Work instructions – Scan the lines below for "sipu" and copy the matches.
::: Data section
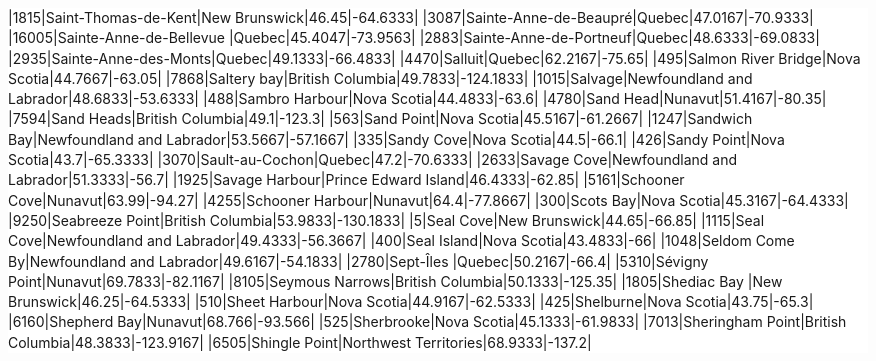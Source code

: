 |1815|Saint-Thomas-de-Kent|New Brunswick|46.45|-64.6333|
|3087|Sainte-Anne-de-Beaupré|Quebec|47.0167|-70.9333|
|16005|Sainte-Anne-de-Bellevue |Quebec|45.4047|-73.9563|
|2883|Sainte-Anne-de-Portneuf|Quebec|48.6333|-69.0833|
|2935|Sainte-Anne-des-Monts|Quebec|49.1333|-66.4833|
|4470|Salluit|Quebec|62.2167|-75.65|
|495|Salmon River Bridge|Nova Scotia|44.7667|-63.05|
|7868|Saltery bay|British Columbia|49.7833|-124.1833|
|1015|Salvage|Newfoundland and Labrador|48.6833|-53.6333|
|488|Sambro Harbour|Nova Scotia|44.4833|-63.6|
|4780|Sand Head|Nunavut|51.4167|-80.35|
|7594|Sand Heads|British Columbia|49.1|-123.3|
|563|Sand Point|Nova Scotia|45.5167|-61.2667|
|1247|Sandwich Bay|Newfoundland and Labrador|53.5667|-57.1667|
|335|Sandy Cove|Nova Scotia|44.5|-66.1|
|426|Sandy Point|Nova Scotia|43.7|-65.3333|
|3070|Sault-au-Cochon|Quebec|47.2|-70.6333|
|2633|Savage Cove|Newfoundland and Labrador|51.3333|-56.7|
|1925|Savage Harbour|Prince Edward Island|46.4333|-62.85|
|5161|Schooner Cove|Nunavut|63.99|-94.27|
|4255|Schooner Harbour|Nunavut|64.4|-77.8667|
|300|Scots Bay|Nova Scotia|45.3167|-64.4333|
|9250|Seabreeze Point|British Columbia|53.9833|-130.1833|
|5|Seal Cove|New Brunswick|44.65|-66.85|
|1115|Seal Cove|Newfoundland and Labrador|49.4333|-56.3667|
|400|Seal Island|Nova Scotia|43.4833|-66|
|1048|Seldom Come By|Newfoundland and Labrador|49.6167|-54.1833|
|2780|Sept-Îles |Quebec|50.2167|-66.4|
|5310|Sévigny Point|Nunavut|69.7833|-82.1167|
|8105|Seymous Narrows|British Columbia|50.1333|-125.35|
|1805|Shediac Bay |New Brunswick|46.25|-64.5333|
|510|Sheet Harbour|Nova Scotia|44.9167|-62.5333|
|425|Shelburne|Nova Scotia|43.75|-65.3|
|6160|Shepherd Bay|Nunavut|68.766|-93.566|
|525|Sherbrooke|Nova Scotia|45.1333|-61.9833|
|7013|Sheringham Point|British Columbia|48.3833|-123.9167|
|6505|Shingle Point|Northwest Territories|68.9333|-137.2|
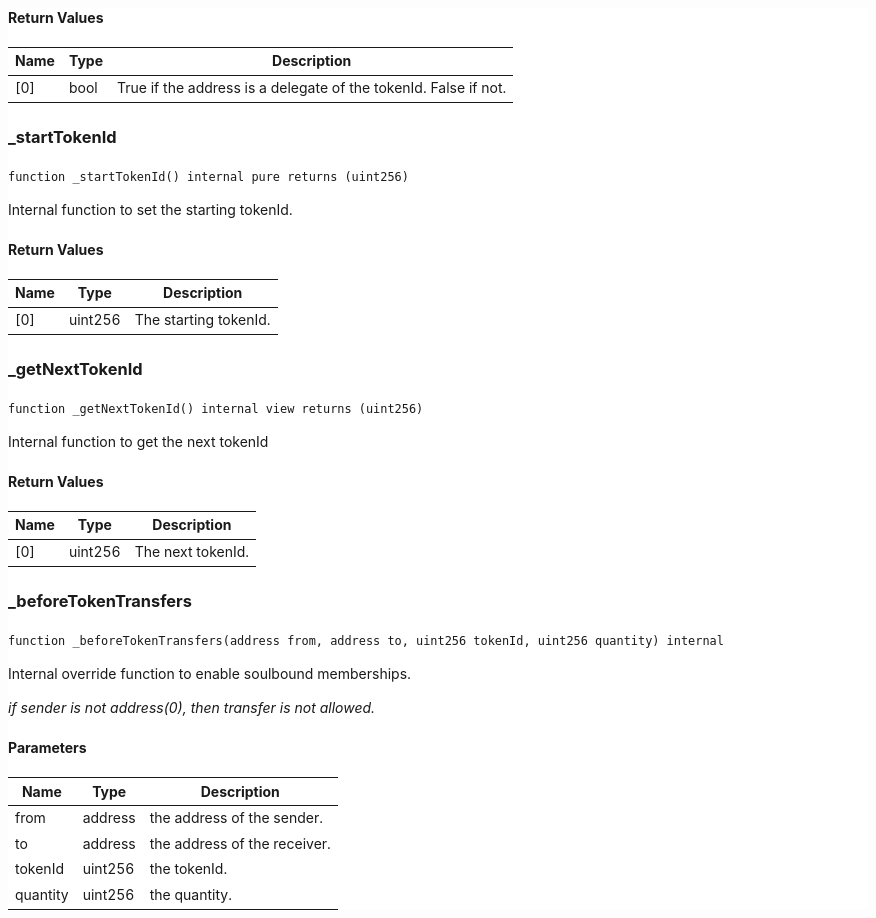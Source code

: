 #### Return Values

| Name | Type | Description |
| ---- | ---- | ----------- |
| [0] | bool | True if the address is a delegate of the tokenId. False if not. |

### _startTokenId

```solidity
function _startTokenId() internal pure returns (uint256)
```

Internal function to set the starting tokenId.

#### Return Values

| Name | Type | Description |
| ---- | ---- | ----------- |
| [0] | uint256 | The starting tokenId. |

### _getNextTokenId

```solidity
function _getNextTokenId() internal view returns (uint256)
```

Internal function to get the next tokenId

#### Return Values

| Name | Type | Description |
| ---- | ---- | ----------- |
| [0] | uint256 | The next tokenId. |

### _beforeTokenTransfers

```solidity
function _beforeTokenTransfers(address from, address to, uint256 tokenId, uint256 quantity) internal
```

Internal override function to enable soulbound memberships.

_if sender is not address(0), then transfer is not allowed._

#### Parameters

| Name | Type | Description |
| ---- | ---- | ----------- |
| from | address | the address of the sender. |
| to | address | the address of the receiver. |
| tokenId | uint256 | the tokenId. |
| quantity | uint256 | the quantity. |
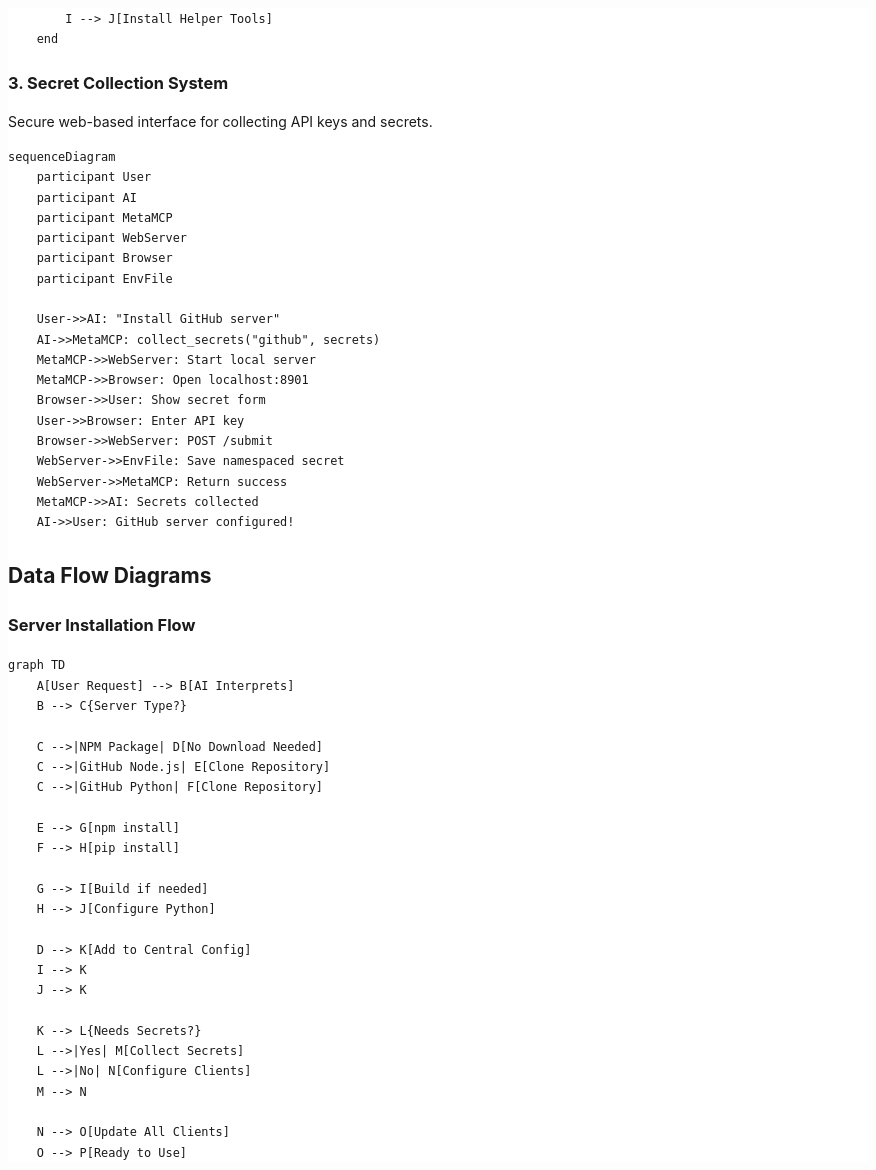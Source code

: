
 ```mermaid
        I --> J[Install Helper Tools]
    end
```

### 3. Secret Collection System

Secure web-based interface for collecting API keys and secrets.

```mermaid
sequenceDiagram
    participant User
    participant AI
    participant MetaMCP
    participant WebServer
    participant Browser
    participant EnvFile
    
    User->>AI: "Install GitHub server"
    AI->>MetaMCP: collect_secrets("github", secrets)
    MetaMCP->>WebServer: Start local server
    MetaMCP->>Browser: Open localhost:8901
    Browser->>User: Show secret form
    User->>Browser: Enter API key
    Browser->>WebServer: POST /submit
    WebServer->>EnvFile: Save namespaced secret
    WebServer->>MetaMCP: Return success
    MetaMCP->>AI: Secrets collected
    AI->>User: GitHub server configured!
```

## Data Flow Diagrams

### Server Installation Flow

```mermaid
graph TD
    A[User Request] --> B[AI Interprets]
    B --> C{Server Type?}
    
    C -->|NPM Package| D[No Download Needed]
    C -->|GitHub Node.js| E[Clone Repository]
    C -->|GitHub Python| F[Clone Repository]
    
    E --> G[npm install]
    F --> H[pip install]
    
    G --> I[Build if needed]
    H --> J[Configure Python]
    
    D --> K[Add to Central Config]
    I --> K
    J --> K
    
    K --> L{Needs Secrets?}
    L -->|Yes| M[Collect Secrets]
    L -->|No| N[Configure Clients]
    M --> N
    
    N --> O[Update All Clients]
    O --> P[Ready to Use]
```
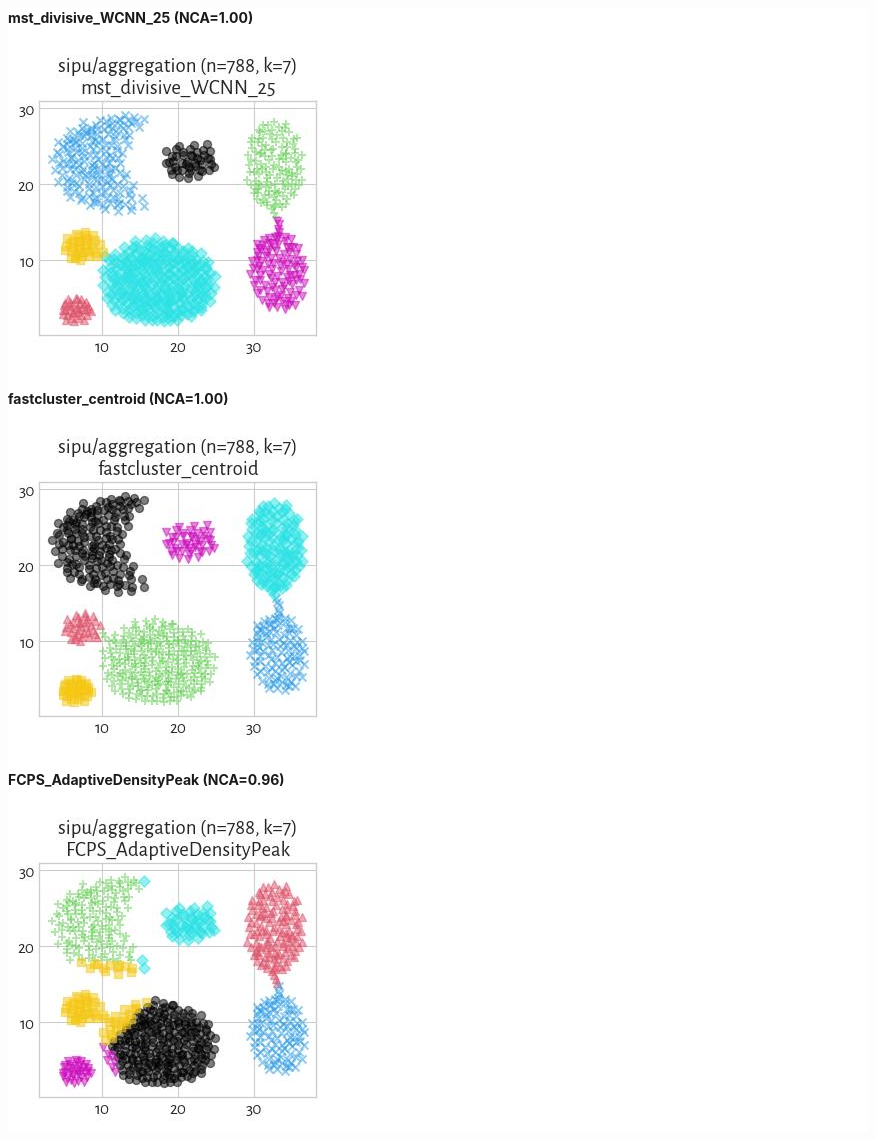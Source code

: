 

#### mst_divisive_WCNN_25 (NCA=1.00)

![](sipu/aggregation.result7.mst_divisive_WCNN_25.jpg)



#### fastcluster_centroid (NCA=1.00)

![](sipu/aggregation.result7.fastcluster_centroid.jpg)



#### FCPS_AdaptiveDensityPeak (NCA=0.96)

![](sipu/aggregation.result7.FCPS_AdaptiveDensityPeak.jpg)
::::::
Answer box –
![](sipu/aggregation.result7.mst_divisive_WCNN_25.jpg)
![](sipu/aggregation.result7.fastcluster_centroid.jpg)
![](sipu/aggregation.result7.FCPS_AdaptiveDensityPeak.jpg)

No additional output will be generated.